--- Supplied material ---

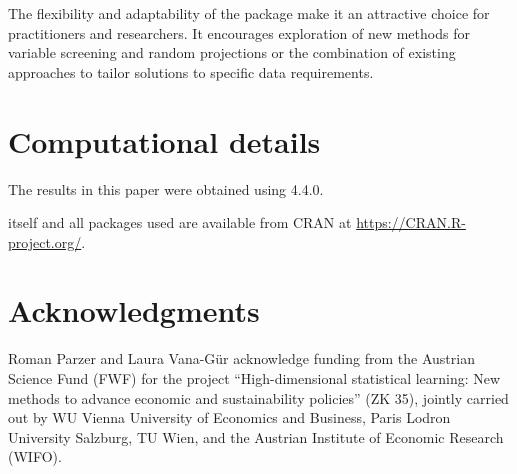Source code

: \documentclass[
  article]{jss}
\begin{document}
The flexibility and adaptability of the  package make it an
attractive choice for practitioners and researchers. It encourages
exploration of new methods for variable screening and random projections
or the combination of existing approaches to tailor solutions to
specific data requirements.

\section*{Computational details}\label{computational-details}

The results in this paper were obtained using  4.4.0.

 itself and all packages used are available from CRAN at
\url{https://CRAN.R-project.org/}.

\section*{Acknowledgments}\label{acknowledgments}

Roman Parzer and Laura Vana-Gür acknowledge funding from the Austrian
Science Fund (FWF) for the project ``High-dimensional statistical
learning: New methods to advance economic and sustainability policies''
(ZK 35), jointly carried out by WU Vienna University of Economics and
Business, Paris Lodron University Salzburg, TU Wien, and the Austrian
Institute of Economic Research (WIFO).


\renewcommand\refname{References}
  
\end{document}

---

■ Task: What lines in the entries above hold "University"? Copy every one.

■ Answer for this exercise:
(ZK 35), jointly carried out by WU Vienna University of Economics and
Business, Paris Lodron University Salzburg, TU Wien, and the Austrian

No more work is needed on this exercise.